Problem description -
Set down the entries below exactly, leaving out all images.

Data section -
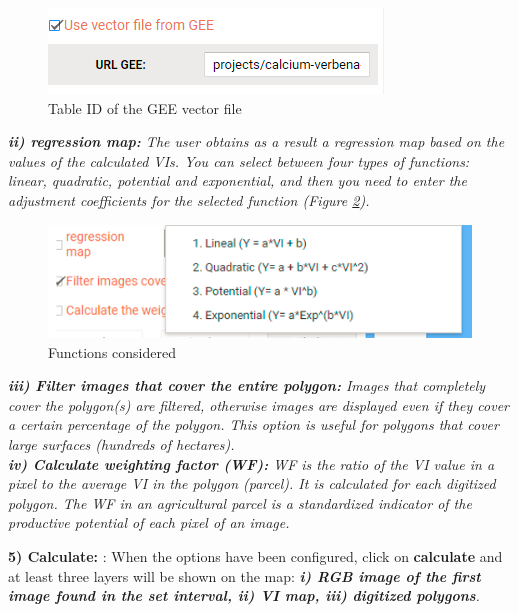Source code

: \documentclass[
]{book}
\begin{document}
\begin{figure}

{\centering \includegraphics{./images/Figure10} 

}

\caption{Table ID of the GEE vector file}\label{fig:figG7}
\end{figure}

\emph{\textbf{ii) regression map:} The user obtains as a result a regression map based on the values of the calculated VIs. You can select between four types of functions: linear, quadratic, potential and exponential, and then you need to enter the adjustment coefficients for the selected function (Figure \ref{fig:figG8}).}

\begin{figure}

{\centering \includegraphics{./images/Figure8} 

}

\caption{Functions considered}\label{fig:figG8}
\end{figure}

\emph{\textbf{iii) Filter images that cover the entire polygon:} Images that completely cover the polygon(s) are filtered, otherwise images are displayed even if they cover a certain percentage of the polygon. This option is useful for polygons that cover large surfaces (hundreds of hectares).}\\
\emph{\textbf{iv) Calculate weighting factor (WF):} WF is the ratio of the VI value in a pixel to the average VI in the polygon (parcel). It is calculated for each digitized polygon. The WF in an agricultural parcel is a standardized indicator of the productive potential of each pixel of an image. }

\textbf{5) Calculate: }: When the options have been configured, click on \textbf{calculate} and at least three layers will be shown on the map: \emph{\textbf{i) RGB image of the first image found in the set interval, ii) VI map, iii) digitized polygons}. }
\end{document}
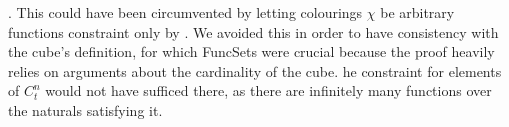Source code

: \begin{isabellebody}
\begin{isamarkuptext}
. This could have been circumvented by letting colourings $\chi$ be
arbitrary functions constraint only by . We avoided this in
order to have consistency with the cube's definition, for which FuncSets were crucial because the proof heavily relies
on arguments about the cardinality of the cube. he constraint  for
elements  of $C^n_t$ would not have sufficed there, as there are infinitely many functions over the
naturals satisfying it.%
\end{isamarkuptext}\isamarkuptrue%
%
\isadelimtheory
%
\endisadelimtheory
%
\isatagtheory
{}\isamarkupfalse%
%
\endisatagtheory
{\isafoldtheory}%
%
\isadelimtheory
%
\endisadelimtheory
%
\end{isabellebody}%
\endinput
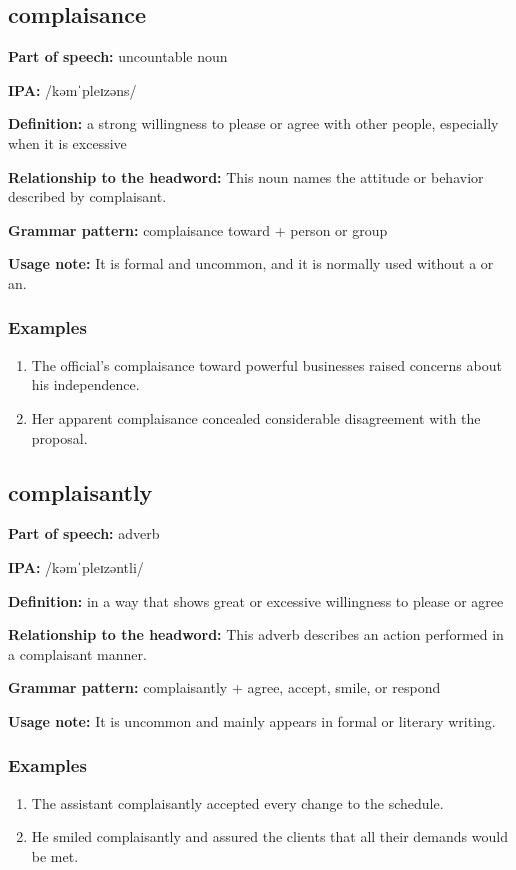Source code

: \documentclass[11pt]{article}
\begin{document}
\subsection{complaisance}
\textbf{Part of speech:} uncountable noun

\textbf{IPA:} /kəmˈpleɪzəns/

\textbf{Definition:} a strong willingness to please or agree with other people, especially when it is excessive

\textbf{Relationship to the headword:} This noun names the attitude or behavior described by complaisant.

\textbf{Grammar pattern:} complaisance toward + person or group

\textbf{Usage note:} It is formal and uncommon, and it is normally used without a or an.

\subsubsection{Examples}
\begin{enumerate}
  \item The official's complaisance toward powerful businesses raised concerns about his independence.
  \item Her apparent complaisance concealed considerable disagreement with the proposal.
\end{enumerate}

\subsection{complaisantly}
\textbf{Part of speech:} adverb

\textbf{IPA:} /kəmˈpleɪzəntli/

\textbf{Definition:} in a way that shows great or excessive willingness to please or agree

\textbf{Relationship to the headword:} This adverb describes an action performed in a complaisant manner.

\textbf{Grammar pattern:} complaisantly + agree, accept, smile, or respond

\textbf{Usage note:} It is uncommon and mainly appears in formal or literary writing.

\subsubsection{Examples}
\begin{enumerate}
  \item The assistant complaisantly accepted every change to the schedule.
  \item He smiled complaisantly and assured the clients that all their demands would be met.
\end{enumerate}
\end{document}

Response to this exercise -
Source code

: \documentclass[
]{book}
\begin{document}
\begin{figure}

{\centering \includegraphics{./images/Figure10} 

}

\caption{Table ID of the GEE vector file}\label{fig:figG7}
\end{figure}

\emph{\textbf{ii) regression map:} The user obtains as a result a regression map based on the values of the calculated VIs. You can select between four types of functions: linear, quadratic, potential and exponential, and then you need to enter the adjustment coefficients for the selected function (Figure \ref{fig:figG8}).}

\begin{figure}

{\centering \includegraphics{./images/Figure8} 

}

\caption{Functions considered}\label{fig:figG8}
\end{figure}

\emph{\textbf{iii) Filter images that cover the entire polygon:} Images that completely cover the polygon(s) are filtered, otherwise images are displayed even if they cover a certain percentage of the polygon. This option is useful for polygons that cover large surfaces (hundreds of hectares).}\\
\emph{\textbf{iv) Calculate weighting factor (WF):} WF is the ratio of the VI value in a pixel to the average VI in the polygon (parcel). It is calculated for each digitized polygon. The WF in an agricultural parcel is a standardized indicator of the productive potential of each pixel of an image. }

\textbf{5) Calculate: }: When the options have been configured, click on \textbf{calculate} and at least three layers will be shown on the map: \emph{\textbf{i) RGB image of the first image found in the set interval, ii) VI map, iii) digitized polygons}. }
\end{document}
Source code

: \begin{isabellebody}
\begin{isamarkuptext}
. This could have been circumvented by letting colourings $\chi$ be
arbitrary functions constraint only by . We avoided this in
order to have consistency with the cube's definition, for which FuncSets were crucial because the proof heavily relies
on arguments about the cardinality of the cube. he constraint  for
elements  of $C^n_t$ would not have sufficed there, as there are infinitely many functions over the
naturals satisfying it.%
\end{isamarkuptext}\isamarkuptrue%
%
\isadelimtheory
%
\endisadelimtheory
%
\isatagtheory
{}\isamarkupfalse%
%
\endisatagtheory
{\isafoldtheory}%
%
\isadelimtheory
%
\endisadelimtheory
%
\end{isabellebody}%
\endinput
Source code

: \documentclass[11pt]{article}
\begin{document}
\subsection{complaisance}
\textbf{Part of speech:} uncountable noun

\textbf{IPA:} /kəmˈpleɪzəns/

\textbf{Definition:} a strong willingness to please or agree with other people, especially when it is excessive

\textbf{Relationship to the headword:} This noun names the attitude or behavior described by complaisant.

\textbf{Grammar pattern:} complaisance toward + person or group

\textbf{Usage note:} It is formal and uncommon, and it is normally used without a or an.

\subsubsection{Examples}
\begin{enumerate}
  \item The official's complaisance toward powerful businesses raised concerns about his independence.
  \item Her apparent complaisance concealed considerable disagreement with the proposal.
\end{enumerate}

\subsection{complaisantly}
\textbf{Part of speech:} adverb

\textbf{IPA:} /kəmˈpleɪzəntli/

\textbf{Definition:} in a way that shows great or excessive willingness to please or agree

\textbf{Relationship to the headword:} This adverb describes an action performed in a complaisant manner.

\textbf{Grammar pattern:} complaisantly + agree, accept, smile, or respond

\textbf{Usage note:} It is uncommon and mainly appears in formal or literary writing.

\subsubsection{Examples}
\begin{enumerate}
  \item The assistant complaisantly accepted every change to the schedule.
  \item He smiled complaisantly and assured the clients that all their demands would be met.
\end{enumerate}
\end{document}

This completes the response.